A garantia da instituição de Frankfurt, para já, é a de manter todos os instrumentos de política na mesa e flexibilidade para os gerir, inclusivamente, com “velocidade, em caso de emergência”. “Vamos orientar-nos pela necessidade de manter a confiança, não faltará liquidez, vamos assegurar-nos disso. Os sistemas de pagamentos vão funcionar devidamente e o dinheiro vai estar disponível”, assegurou. O BCE, disse, “está preparado para tomar qualquer ação que seja necessária, dentro das suas responsabilidades, para garantir a estabilidade de preços e a estabilidade financeira na zona euro”.
Em que sentido? Não é fácil dizer.
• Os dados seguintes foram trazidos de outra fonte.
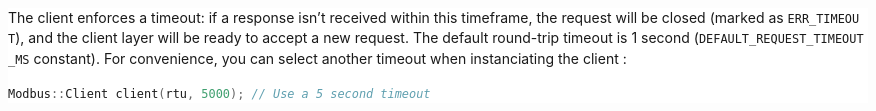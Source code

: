 The client enforces a timeout: if a response isn’t received within this timeframe, the request will be closed (marked as `ERR_TIMEOUT`), and the client layer will be ready to accept a new request. The default round-trip timeout is 1 second (`DEFAULT_REQUEST_TIMEOUT_MS` constant). For convenience, you can select another timeout when instanciating the client :

```cpp
Modbus::Client client(rtu, 5000); // Use a 5 second timeout
```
Para o economista António Mendonça, bastonário da Ordem dos Economistas, a guerra “seguramente irá levar o BCE a ponderar mais as decisões” num quadro em que já não havia “muita vontade de subir as taxas de juro”.
Já o economista João Duque acredita que, pelo contrário, o BCE terá agora ainda mais razões para acelerar o processo de desmame, ou tapering, dos programas de compra de ativos e para subir juros. Com a escalada de preços que se antecipa agora mais prolongada – com alguns analistas a preverem até mais dois pontos percentuais de inflação em 2022 – e a continuação da reposição de inventários de empresas e países a manterem a procura elevada, “aquela ideia de “nós não mexemos” acabou”, entende.
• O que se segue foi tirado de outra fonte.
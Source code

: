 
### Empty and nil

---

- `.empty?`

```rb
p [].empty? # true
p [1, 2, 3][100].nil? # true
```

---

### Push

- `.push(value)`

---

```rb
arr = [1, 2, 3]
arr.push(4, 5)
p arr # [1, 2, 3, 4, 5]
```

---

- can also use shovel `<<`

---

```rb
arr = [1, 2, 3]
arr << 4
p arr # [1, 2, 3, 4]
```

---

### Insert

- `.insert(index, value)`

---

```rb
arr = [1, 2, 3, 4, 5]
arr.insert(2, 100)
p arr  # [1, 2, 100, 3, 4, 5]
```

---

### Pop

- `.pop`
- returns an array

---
Por outro lado, a possibilidade de haver uma procura aumentada por instrumentos de dívida na tomada de refúgio face aos mercados de ações não é afastada. “Tira stress ao Banco Central Europeu para ter de intervir nesta área”, entende João Duque. Mas, alerta, “não há só a questão da inflação”. “Há aqui um problema das tensões e da contração da procura interna, por via daquilo que são expectativas”.
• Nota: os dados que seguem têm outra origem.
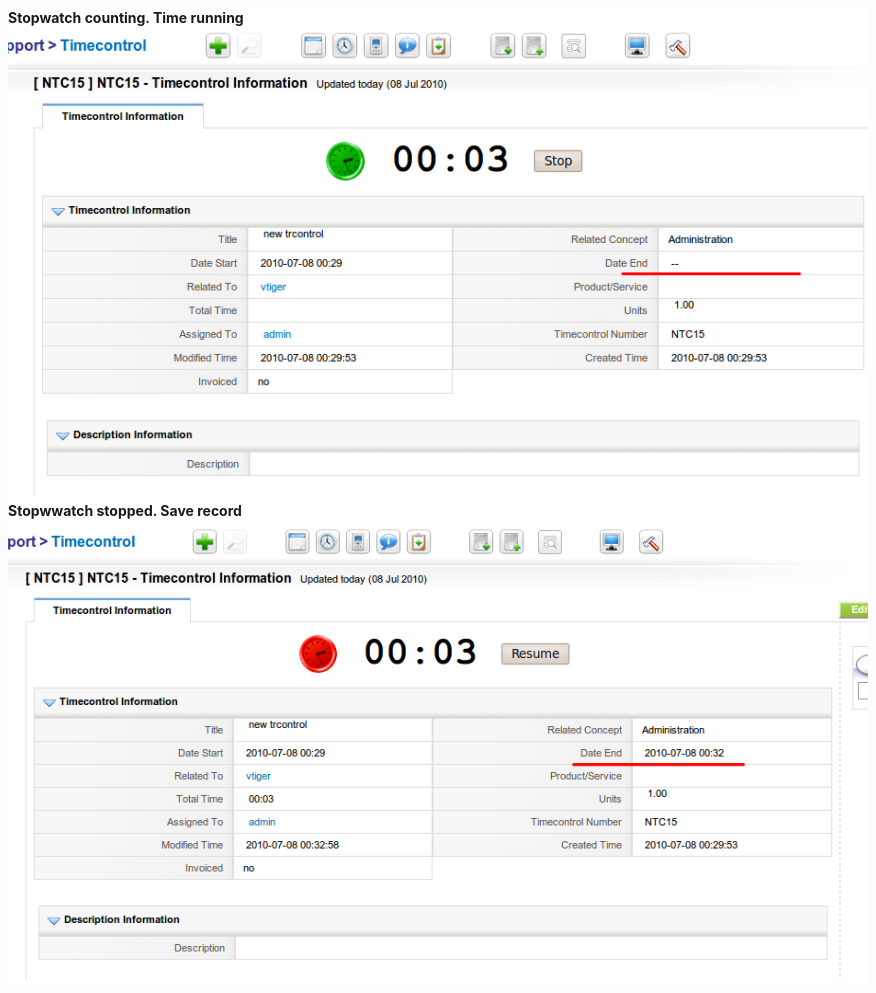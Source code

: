 **Stopwatch counting. Time running**  
<img src="counting.png" width="100%" alt="counting" />  
**Stopwwatch stopped. Save record**  
<img src="finished.png" width="100%" alt="Finished" />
Por isso, a revisão em baixa das projeções de crescimento pelas principais instituições internacionais é também “inevitável” para António Mendonça. “Ainda está no plano das décimas, mas ainda é cedo para dizer se não pode ir um pouco mais além”, refere, avisando que “a alteração do quadro da confiança pode ter efeitos recessivos muito fortes” num momento em que se aplicam sanções, com eventuais efeitos de feedback, se cancelam investimentos e se cortam relações entre agentes económicos. E quando ainda não se sabe até onde a guerra poderá escalar.
Mas, mais a longo prazo, diz, poderá ser o caso que nada fique como antes nas relações económicas mundiais. “As consequências económicas do conflito são imensas, não tanto no curto prazo, onde se pode traduzir numa aceleração ainda maior dos preços dos combustíveis, das matérias-primas. Julgo que isso é menor tendo em conta os impactos que vai ter sobre a própria estruturação da economia global, talvez com uma tendência para a polarização, para criar outras redes de comunicação. Corre-se o risco de se ter uma maior desglobalização, se assim se pode chamar”.